THE INPUT START
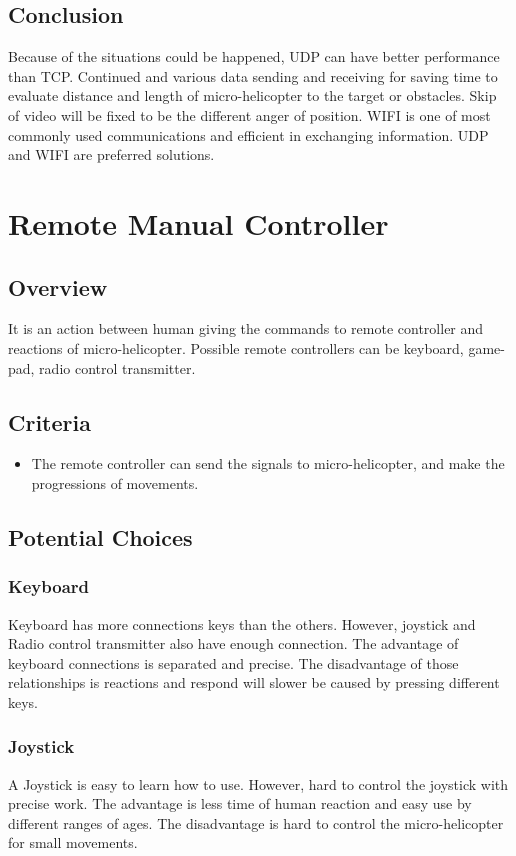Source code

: \documentclass[letterpaper, 10, draftclsnofoot, onecolumn]{IEEEtran}
\begin{document}
\subsection*{Conclusion}\hfill \break
Because of the situations could be happened, UDP can have better performance than TCP. Continued and various data sending and receiving for saving time to evaluate distance and length of micro-helicopter to the target or obstacles. Skip of video will be fixed to be the different anger of position. WIFI is one of most commonly used communications and efficient in exchanging information. UDP and WIFI are preferred solutions. 

\section*{Remote Manual Controller}
\subsection*{Overview}\hfill \break
It is an action between human giving the commands to remote controller and reactions of micro-helicopter. Possible remote controllers can be keyboard, game-pad, radio control transmitter. 
\subsection*{Criteria}\hfill \break
\begin{itemize}
\item The remote controller can send the signals to micro-helicopter, and make the progressions of movements.
\end{itemize}
\subsection*{Potential Choices}
\subsubsection*{Keyboard}\hfill \break
Keyboard has more connections keys than the others. However, joystick and Radio control transmitter also have enough connection. The advantage of keyboard connections is separated and precise. The disadvantage of those relationships is reactions and respond will slower be caused by pressing different keys.
\subsubsection*{Joystick}\hfill \break
A Joystick is easy to learn how to use. However, hard to control the joystick with precise work. The advantage is less time of human reaction and easy use by different ranges of ages. The disadvantage is hard to control the micro-helicopter for small movements.
\end{document}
THE INPUT END
Filtering the entries above by the word "precise", copy each line that matches.

Keyboard has more connections keys than the others. However, joystick and Radio control transmitter also have enough connection. The advantage of keyboard connections is separated and precise. The disadvantage of those relationships is reactions and respond will slower be caused by pressing different keys.
A Joystick is easy to learn how to use. However, hard to control the joystick with precise work. The advantage is less time of human reaction and easy use by different ranges of ages. The disadvantage is hard to control the micro-helicopter for small movements.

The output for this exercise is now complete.